Je suis heureux de te revoir. » Attablé devant la Presse de la Roya, à quelques pas de la gare de Breil, André Metzger ne compte plus les sourires sur les visages des Breillois qui viennent le saluer. « On a cru que…, s’interrompt une connaissan­ce. Il y avait des rumeurs au village. Et tes parents, où sontils ? » André Metzger est soulagé de pouvoir les rassurer : sa soeur, son neveu, ses nièces et ses parents vont bien.
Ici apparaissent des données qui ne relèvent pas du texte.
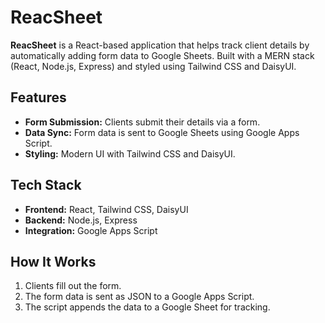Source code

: # ReacSheet

**ReacSheet** is a React-based application that helps track client details by automatically adding form data to Google Sheets. Built with a MERN stack (React, Node.js, Express) and styled using Tailwind CSS and DaisyUI.

## Features

- **Form Submission:** Clients submit their details via a form.
- **Data Sync:** Form data is sent to Google Sheets using Google Apps Script.
- **Styling:** Modern UI with Tailwind CSS and DaisyUI.

## Tech Stack

- **Frontend:** React, Tailwind CSS, DaisyUI
- **Backend:** Node.js, Express
- **Integration:** Google Apps Script

## How It Works

1. Clients fill out the form.
2. The form data is sent as JSON to a Google Apps Script.
3. The script appends the data to a Google Sheet for tracking.


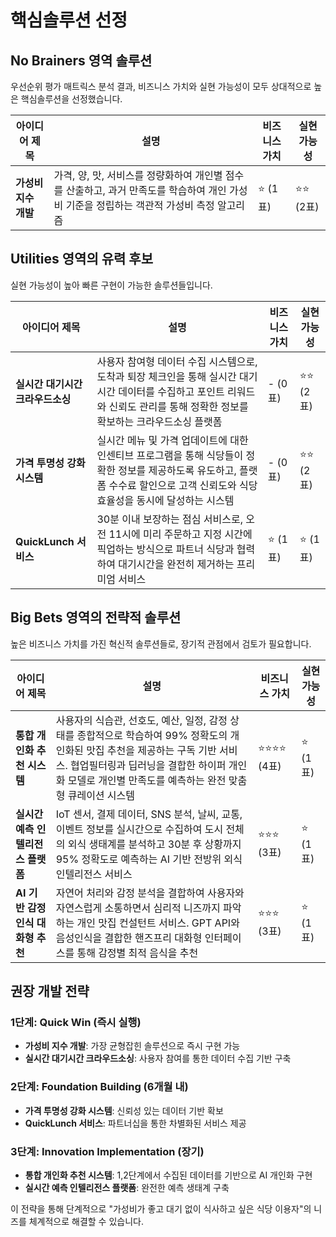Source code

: # 핵심솔루션 선정

## No Brainers 영역 솔루션

우선순위 평가 매트릭스 분석 결과, 비즈니스 가치와 실현 가능성이 모두 상대적으로 높은 핵심솔루션을 선정했습니다.

| 아이디어 제목 | 설명 | 비즈니스 가치 | 실현 가능성 |
|--------------|------|-------------|------------|
| **가성비 지수 개발** | 가격, 양, 맛, 서비스를 정량화하여 개인별 점수를 산출하고, 과거 만족도를 학습하여 개인 가성비 기준을 정립하는 객관적 가성비 측정 알고리즘 | ⭐ (1표) | ⭐⭐ (2표) |

## Utilities 영역의 유력 후보

실현 가능성이 높아 빠른 구현이 가능한 솔루션들입니다.

| 아이디어 제목 | 설명 | 비즈니스 가치 | 실현 가능성 |
|--------------|------|-------------|------------|
| **실시간 대기시간 크라우드소싱** | 사용자 참여형 데이터 수집 시스템으로, 도착과 퇴장 체크인을 통해 실시간 대기시간 데이터를 수집하고 포인트 리워드와 신뢰도 관리를 통해 정확한 정보를 확보하는 크라우드소싱 플랫폼 | - (0표) | ⭐⭐ (2표) |
| **가격 투명성 강화 시스템** | 실시간 메뉴 및 가격 업데이트에 대한 인센티브 프로그램을 통해 식당들이 정확한 정보를 제공하도록 유도하고, 플랫폼 수수료 할인으로 고객 신뢰도와 식당 효율성을 동시에 달성하는 시스템 | - (0표) | ⭐⭐ (2표) |
| **QuickLunch 서비스** | 30분 이내 보장하는 점심 서비스로, 오전 11시에 미리 주문하고 지정 시간에 픽업하는 방식으로 파트너 식당과 협력하여 대기시간을 완전히 제거하는 프리미엄 서비스 | ⭐ (1표) | ⭐ (1표) |

## Big Bets 영역의 전략적 솔루션

높은 비즈니스 가치를 가진 혁신적 솔루션들로, 장기적 관점에서 검토가 필요합니다.

| 아이디어 제목 | 설명 | 비즈니스 가치 | 실현 가능성 |
|--------------|------|-------------|------------|
| **통합 개인화 추천 시스템** | 사용자의 식습관, 선호도, 예산, 일정, 감정 상태를 종합적으로 학습하여 99% 정확도의 개인화된 맛집 추천을 제공하는 구독 기반 서비스. 협업필터링과 딥러닝을 결합한 하이퍼 개인화 모델로 개인별 만족도를 예측하는 완전 맞춤형 큐레이션 시스템 | ⭐⭐⭐⭐ (4표) | ⭐ (1표) |
| **실시간 예측 인텔리전스 플랫폼** | IoT 센서, 결제 데이터, SNS 분석, 날씨, 교통, 이벤트 정보를 실시간으로 수집하여 도시 전체의 외식 생태계를 분석하고 30분 후 상황까지 95% 정확도로 예측하는 AI 기반 전방위 외식 인텔리전스 서비스 | ⭐⭐⭐ (3표) | ⭐ (1표) |
| **AI 기반 감정 인식 대화형 추천** | 자연어 처리와 감정 분석을 결합하여 사용자와 자연스럽게 소통하면서 심리적 니즈까지 파악하는 개인 맛집 컨설턴트 서비스. GPT API와 음성인식을 결합한 핸즈프리 대화형 인터페이스를 통해 감정별 최적 음식을 추천 | ⭐⭐⭐ (3표) | ⭐ (1표) |

## 권장 개발 전략

### 1단계: Quick Win (즉시 실행)
- **가성비 지수 개발**: 가장 균형잡힌 솔루션으로 즉시 구현 가능
- **실시간 대기시간 크라우드소싱**: 사용자 참여를 통한 데이터 수집 기반 구축

### 2단계: Foundation Building (6개월 내)
- **가격 투명성 강화 시스템**: 신뢰성 있는 데이터 기반 확보
- **QuickLunch 서비스**: 파트너십을 통한 차별화된 서비스 제공

### 3단계: Innovation Implementation (장기)
- **통합 개인화 추천 시스템**: 1,2단계에서 수집된 데이터를 기반으로 AI 개인화 구현
- **실시간 예측 인텔리전스 플랫폼**: 완전한 예측 생태계 구축

이 전략을 통해 단계적으로 "가성비가 좋고 대기 없이 식사하고 싶은 식당 이용자"의 니즈를 체계적으로 해결할 수 있습니다.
Le Breillois de 41 ans est encore marqué par la nuit de vendredi dernier, où la tempête Alex s’est abattue sur la vallée de la Roya. « Si on avait suivi la consigne de rester chez nous, on serait partis avec la maison », souffle-t-il. La maison, dans laquelle la famille vivait depuis 1988, se trouvait en contrebas de la gare du hameau de Piène Basse, au bord de la route départemen­tale 6204. Aujourd’hui, elle n’existe plus. Rasée. Engloutie par les eaux de la Roya en furie. Il ne reste plus rien, « seulement quelques morceaux des fondations ». Un « désastre ». Et une nuit chaotique dont il tente de témoigner malgré l’émotion.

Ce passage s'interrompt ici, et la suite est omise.